Die Spiralfeder in Bildmitte zieht den Tonkopf nach Durchfahren des Erhebungsmaximums (oberen Umkehrpunktes) zurück.
Der Verlauf dieses Hubweges ist von ganz entscheidender Bedeutung für den Wickelaufbau des Drahtes auf den beiden Spulenkörpern. Ist dieser Wickel nicht stramm und absolut gleichmäßig über den Spulenquerschnitt aufgebaut, ist das Risiko eines Drahtfiaskos vorprogrammiert. (Siehe Bild oben „Drahtplastik“)
Mit diesem Elektromagnet werden Reibräder so geschwenkt, dass von Aufnahme/Wiedergabe und schnellem Rücklauf umgeschaltet wird.
3. Der elektronische Teil
So überschaubar wie die Mechanik ist auch der elektronische Teil aufgebaut.
Blitzsauberer und überschaubarer Aufbau auf der Unterseite. Die Röhren befinden sich auf der anderen, der oberen Seite.
Wie auf dem Magneten des Lautsprechers oben links im Bild zu erkennen ist, stammt der Lautsprecher von Philips.
Heute
ist dieses Drahttongerät das zuverlässige „Arbeitspferd“ in meiner Sammlung. Mit ihm wird umgespult, Drähte gereinigt und geflickt. Mit ihm wurden Drähte digitalisiert, und so unwiederbringliche Aufnahmen „gerettet“. Auf diese Weise treffen sich antike und heutige moderne Datenträger.

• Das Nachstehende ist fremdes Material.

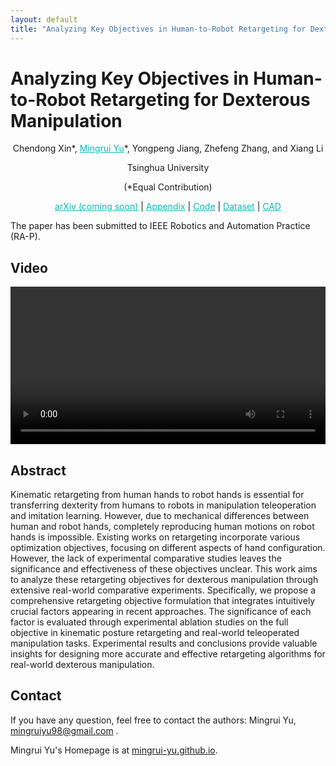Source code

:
 ```yaml
---
layout: default
title: "Analyzing Key Objectives in Human-to-Robot Retargeting for Dexterous Manipulation"
---
```


# Analyzing Key Objectives in Human-to-Robot Retargeting for Dexterous Manipulation

<p style="text-align: center;"> 
Chendong Xin*, 
<a href="https://mingrui-yu.github.io/" style="color: #0ABAB5; text-decoration: underline;">Mingrui Yu</a>*,
Yongpeng Jiang, 
Zhefeng Zhang, 
and Xiang Li
</p>

<p style="text-align: center;"> 
Tsinghua University
</p>

<p style="text-align: center;"> 
(*Equal Contribution)
</p>

<p style="text-align: center;"> 
<a href="https://mingrui-yu.github.io/retargeting/" style="color: #0ABAB5; text-decoration: underline;">arXiv (coming soon)</a> |
<a href="./Appendix.pdf" style="color: #0ABAB5; text-decoration: underline;">Appendix</a> |
<a href="https://github.com/Mingrui-Yu/retargeting" style="color: #0ABAB5; text-decoration: underline;">Code</a> | 
<a href="https://github.com/Mingrui-Yu/retargeting" style="color: #0ABAB5; text-decoration: underline;">Dataset</a> |
<a href="https://github.com/Mingrui-Yu/retargeting" style="color: #0ABAB5; text-decoration: underline;">CAD</a>
</p>

The paper has been submitted to IEEE Robotics and Automation Practice (RA-P).

## Video

<video controls style="width: 100%; height: auto;">
    <source src="./final.mp4" type="video/mp4">
</video>

## Abstract

Kinematic retargeting from human hands to robot hands is essential for transferring dexterity from humans to robots in manipulation teleoperation and imitation learning.
However, due to mechanical differences between human and robot hands, completely reproducing human motions on robot hands is impossible.
Existing works on retargeting incorporate various optimization objectives, focusing on different aspects of hand configuration. However, the lack of experimental comparative studies leaves the significance and effectiveness of these objectives unclear.
This work aims to analyze these retargeting objectives for dexterous manipulation through extensive real-world comparative experiments.
Specifically, we propose a comprehensive retargeting objective formulation that integrates intuitively crucial factors appearing in recent approaches.
The significance of each factor is evaluated through experimental ablation studies on the full objective in kinematic posture retargeting and real-world teleoperated manipulation tasks.
Experimental results and conclusions provide valuable insights for designing more accurate and effective retargeting algorithms for real-world dexterous manipulation.

## Contact

If you have any question, feel free to contact the authors: Mingrui Yu, [mingruiyu98@gmail.com](mailto:mingruiyu98@gmail.com) .

Mingrui Yu's Homepage is at [mingrui-yu.github.io](https://mingrui-yu.github.io).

Was wir als „alt“ oder „modern“ bezeichnen, erweist sich nun als relativ. So steht einem über 14kg schweren Drahttongerät ein z.T. unter 100g leichter mp3-Recorder gegenüber. Mit einem heutigen Mobil-Telefon, einem wahren Universaltalent, verbietet sich schon jedweder Vergleich.